Suddenly he sees a great bear approaching from the clearing of the trees. A certain mist exudes from white fur with a glowing tint of blue. Pale orbs of blinding light resound from otherwise empty eye sockets. A lion’s mane of glowing gold surrounds the head, adorned with the horns of a bull. The hunter draws his bow and retrieves an arrow. He fires at the beast, but the arrow passes through as it would a cloud of mist and dew.
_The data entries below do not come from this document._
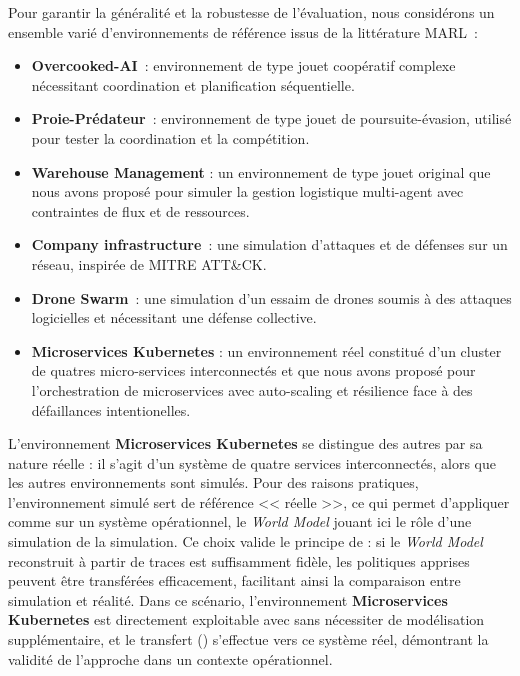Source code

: Pour garantir la généralité et la robustesse de l’évaluation, nous considérons un ensemble varié d’environnements de référence issus de la littérature MARL~:
\begin{itemize}
  \item \textbf{Overcooked-AI}~\cite{overcookedai}: environnement de type jouet coopératif complexe nécessitant coordination et planification séquentielle.
  \item \textbf{Proie-Prédateur}~\cite{lowe2017multi}: environnement  de type jouet de poursuite-évasion, utilisé pour tester la coordination et la compétition.
  \item \textbf{Warehouse Management} : un environnement  de type jouet original que nous avons proposé pour simuler la gestion logistique multi-agent avec contraintes de flux et de ressources.
  \item \textbf{Company infrastructure}~\cite{cyberbattlesim}: une simulation d’attaques et de défenses sur un réseau, inspirée de MITRE ATT\&CK.
  \item \textbf{Drone Swarm}~\cite{cage_challenge_3_announcement}: une simulation d'un essaim de drones soumis à des attaques logicielles et nécessitant une défense collective.
  \item \textbf{Microservices Kubernetes} : un environnement réel constitué d'un cluster de quatres micro-services interconnectés et que nous avons proposé pour l'orchestration de microservices avec auto-scaling et résilience face à des défaillances intentionelles.
\end{itemize}

L’environnement \textbf{Microservices Kubernetes} se distingue des autres par sa nature réelle : il s’agit d’un système de quatre services interconnectés, alors que les autres environnements sont simulés. Pour des raisons pratiques, l’environnement simulé sert de référence << réelle >>, ce qui permet d’appliquer  comme sur un système opérationnel, le \textit{World Model} jouant ici le rôle d’une simulation de la simulation. Ce choix valide le principe de  : si le \textit{World Model} reconstruit à partir de traces est suffisamment fidèle, les politiques apprises peuvent être transférées efficacement, facilitant ainsi la comparaison entre simulation et réalité. Dans ce scénario, l’environnement \textbf{Microservices Kubernetes} est directement exploitable avec  sans nécessiter de modélisation supplémentaire, et le transfert () s’effectue vers ce système réel, démontrant la validité de l’approche dans un contexte opérationnel.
“Such weapons will not prevail against the likes of me.” A deep growl of a booming echo resounds from the creature’s throat.
“What are you?” Raymos gasps in wonder and in terror.
“I am a spirit guardian, chief guardian of Gray’s Wood.” He says. “I watch over the creatures great and small and I guard the trees and many vines. I do not interfere with you human. I have never stopped you from slaying my many children. I recognize it is nature to kill and eat. However, my most sacred duty is to preserve the order of the woods. The balance of man and nature.” He explains.
“What do you speak of?”
“The most sacred law you would violate.” He answers. “Your time with the dryad, the spirit of the oak, has not gone unnoticed.”
“What has she to do with this? I’ll kill you if you hurt her!”
The bear laughs a low growl of a laugh. Even as he speaks in normal tone he speaks with the voice of more than one, it seems. Raymos realizes, as according to legend, he is the voice of the woods. “You would need great weapons of magic to fight me, even if you were a more capable warrior to stand against me. I have fell warriors and even armies greater than you. Yet there would be no purpose in such a battle. I have no desire to hurt one of my subjects.” He says. “Yet your actions would hurt not only her, but the very balance of nature. It would hurt her homeland; these woods. I come only to carry a warning. Stay away from her.”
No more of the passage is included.